Procedure for Sitemap Writer Kinesis Stream Compaction

Compaction reads all the records in the stream with a compactVersion either not set or less than the expected incomingCompactVersion, decompresses them, eliminates duplicates if storeItemStateInDynamoDB: true, then writes the decompressed records back to the sitemap-writer Kinesis input stream.
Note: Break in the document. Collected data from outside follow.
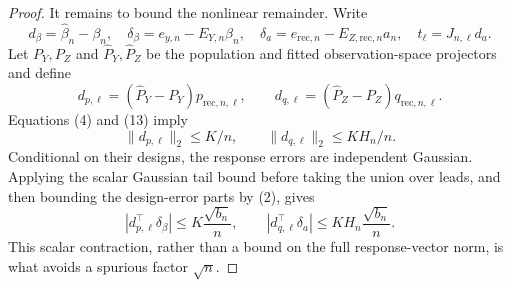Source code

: \documentclass{article}
\begin{document}
\begin{proof}
It remains to bound the nonlinear remainder.  Write
\[
 d_\beta=\widehat\beta_n-\beta_n,\quad
 \delta_\beta=e_{y,n}-E_{Y,n}\beta_n,\quad
 \delta_a=e_{\mathrm{rec},n}-E_{Z,\mathrm{rec},n}a_n,\quad
 t_\ell=J_{n,\ell}d_a.
\]
Let \(P_Y,P_Z\) and \(\widehat P_Y,\widehat P_Z\) be the population and fitted observation-space projectors and define
\[
 d_{p,\ell}=(\widehat P_Y-P_Y)p_{\mathrm{rec},n,\ell},\qquad
 d_{q,\ell}=(\widehat P_Z-P_Z)q_{\mathrm{rec},n,\ell}.
\]
Equations (4) and (13) imply
\[
 \|d_{p,\ell}\|_2\le K/n,\qquad
 \|d_{q,\ell}\|_2\le KH_n/n.
 \tag{23}
\]
Conditional on their designs, the response errors are independent Gaussian.  Applying the scalar Gaussian tail bound before taking the union over leads, and then bounding the design-error parts by (2), gives
\[
 |d_{p,\ell}^\top\delta_\beta|\le K\frac{\sqrt{b_n}}n,\qquad
 |d_{q,\ell}^\top\delta_a|\le KH_n\frac{\sqrt{b_n}}n.
 \tag{24}
\]
This scalar contraction, rather than a bound on the full response-vector norm, is what avoids a spurious factor \(\sqrt n\).


\end{proof}
\end{document}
⚠️ CAUTION: It is critically important that all other producers for the sitemap-writer Kinesis input stream be suspended until the compaction is completed. Other producers can be resumed when the sitemap-writer stops writing compacted records to the stream. Failure to observe this guidance will result in out of order record processing (possibly resulting in deleted records being in the sitemaps or out of date data being written to the sitemaps and DB).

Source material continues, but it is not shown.